Of course, “consequentialism” was Anscombe’s contemptuous coinage for a variety of theories she didn’t like, and it remains hard to tell what someone means by it without further clarification. I’m sure you are not proposing that I think an action should be judged only by its consequences, since a careful reader of the above could not have come to such a conclusion.
The OED’s definition of ‘intention’:
So here again I think your view that there is an important contrast to be made between an agent’s intentions on the one hand and her aims or purposes on the other looks… a little idiosyncatic.
(If anyone cares the first ‘[...]‘ there is a mistake: nothing has been omitted from the entry quoted apart from the ‘Specific uses’ section.)
Incidentally, should the “intention=purpose” group prevail in this semantic dispute, the “bad” bomber will be vindicated as well. He can easily claim that his aim (‘intention’), is not to kill as many children as possible, but, on the contrary, as few as possible, just enough to fulfill his aim (‘intent’) – to destroy the arms dump… oops, sorry, – to make the enemy surrender.
The bright line between the “bad” and the “good” bombers remains illusive.
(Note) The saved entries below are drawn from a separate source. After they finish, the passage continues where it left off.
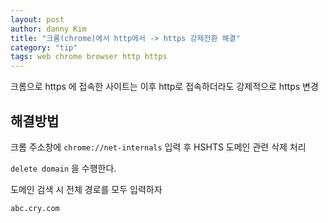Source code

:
 ```yaml
---
layout: post
author: danny Kim
title: "크롬(chrome)에서 http에서 -> https 강제전환 해결"
category: "tip"
tags: web chrome browser http https
---
```


크롬으로 https 에 접속한 사이트는 이후 http로 접속하더라도 강제적으로 https 변경

## 해결방법

크롬 주소창에 `chrome://net-internals` 입력 후 HSHTS 도메인 관련 삭제 처리

`delete domain` 을 수행한다.

도메인 검색 시 전체 경로를 모두 입력하자
```
abc.cry.com
```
abb1, I’m not saying ‘intention=purpose” and I’m pretty sure no-one else is either. Steven made the claim that any harmful results of an action which the agent foresees as being very probable are intended by the agent (subsequently slightly qualified). I don’t agree with him about that because I think that there are other considerations that inform our judgements about whether a given consequence was intended or not, the agent’s aims being among these. I haven’t tried to give my own definition of what ‘intention’ is: that would not be so simple…
Grrr, I go and say “finally” and then Steven posts a comment which cries out for further response …..
Because I am rigging the vote? Because readers are such fans of my blog that they are voting against what they really think?
No, of course not.
“consequentialism” was Anscombe’s contemptuous coinage for a variety of theories she didn’t like …..
Yes but I wasn’t using the term contemptuously, though I am not a consequentialist. My guesswork about where you stand on the ethics of war was based on clues such as your comment #11 above.
btw I was thinking about the jumping/child case earlier and I think you have set it out ambiguously.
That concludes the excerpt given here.